The BFA students returned to the stage in early December for Clybourne Park, a 2010 play written as a sequel to Lorraine Hansberry’s seminal Raisin in the Sun. Winner of the Pulitzer for drama in 2011 and the Tony for Best Play in 2012, Clybourne Park is set in the Chicago neighborhood of that name; in Act I, it’s 1959 and a white community is trying to keep black homeowners out. In Act II, it’s 2009, and the all-black neighborhood is bristling at the gentrification designs of a white couple that wants to tear down one of the homes.
“Every fall semester,” said Simpson, “Lynn produces a play that addresses social or civic issues that are relevant to our community. The goal is to open a dialogue in the community about issues that are affecting our society today.”
Simpson directed the show and also appeared in the cast. Also involved were Timms, a BFA visiting professor; Allison Brachman, Christion Lewis, senior Faith Thomas, professor Jeff Morgan and freshmen from the BFA in drama program: Colamonici, Cozine, Dove Herd, Cobe Jackson, Jarod Neil and Lucas Oliviera.
The performance tasked the participants with not only understanding the issue, but dealing with the anger, hatred and vulgar language shown by cast members.
Simpson said the students handled the intensity of the issues very well.
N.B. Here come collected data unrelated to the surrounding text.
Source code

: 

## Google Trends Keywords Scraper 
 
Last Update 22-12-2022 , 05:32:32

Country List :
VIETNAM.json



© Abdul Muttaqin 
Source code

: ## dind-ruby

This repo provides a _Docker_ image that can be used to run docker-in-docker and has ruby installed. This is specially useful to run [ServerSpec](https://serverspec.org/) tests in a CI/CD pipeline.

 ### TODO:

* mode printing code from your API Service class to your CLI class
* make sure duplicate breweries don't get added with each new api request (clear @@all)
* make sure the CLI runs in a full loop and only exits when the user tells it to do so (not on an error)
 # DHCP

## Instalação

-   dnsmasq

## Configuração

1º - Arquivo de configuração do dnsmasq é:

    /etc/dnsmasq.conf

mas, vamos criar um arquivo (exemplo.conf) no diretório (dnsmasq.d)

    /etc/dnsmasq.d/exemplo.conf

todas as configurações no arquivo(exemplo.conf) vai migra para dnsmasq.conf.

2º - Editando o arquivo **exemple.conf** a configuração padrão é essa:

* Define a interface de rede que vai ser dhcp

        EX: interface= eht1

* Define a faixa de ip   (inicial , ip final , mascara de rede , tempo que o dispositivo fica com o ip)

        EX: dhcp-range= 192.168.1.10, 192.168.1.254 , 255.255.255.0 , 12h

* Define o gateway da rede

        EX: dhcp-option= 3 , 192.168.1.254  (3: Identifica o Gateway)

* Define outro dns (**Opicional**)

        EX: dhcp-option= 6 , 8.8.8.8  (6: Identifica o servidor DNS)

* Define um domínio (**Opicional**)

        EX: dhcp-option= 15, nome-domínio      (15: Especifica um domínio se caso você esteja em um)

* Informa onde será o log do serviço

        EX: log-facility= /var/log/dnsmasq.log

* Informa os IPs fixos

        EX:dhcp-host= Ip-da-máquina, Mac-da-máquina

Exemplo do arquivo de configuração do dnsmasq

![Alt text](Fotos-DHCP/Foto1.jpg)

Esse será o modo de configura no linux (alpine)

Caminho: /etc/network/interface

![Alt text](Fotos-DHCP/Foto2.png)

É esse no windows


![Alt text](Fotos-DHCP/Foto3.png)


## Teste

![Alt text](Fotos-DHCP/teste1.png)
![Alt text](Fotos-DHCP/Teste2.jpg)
The instructor himself appeared in the performance. “One of the signatures of the program is to work with professionals,” he said.
A graduate of the master of fine arts program at Florida Atlantic University, Simpson has been involved in South Florida theater as an actor and technician. He has spent seven years working in TV and films.
Student players will be back once more next month for The Real Inspector Hound (Feb. 6-8). They will also participate in Lynn’s eighth annual Celebration of the Arts on April 25-26.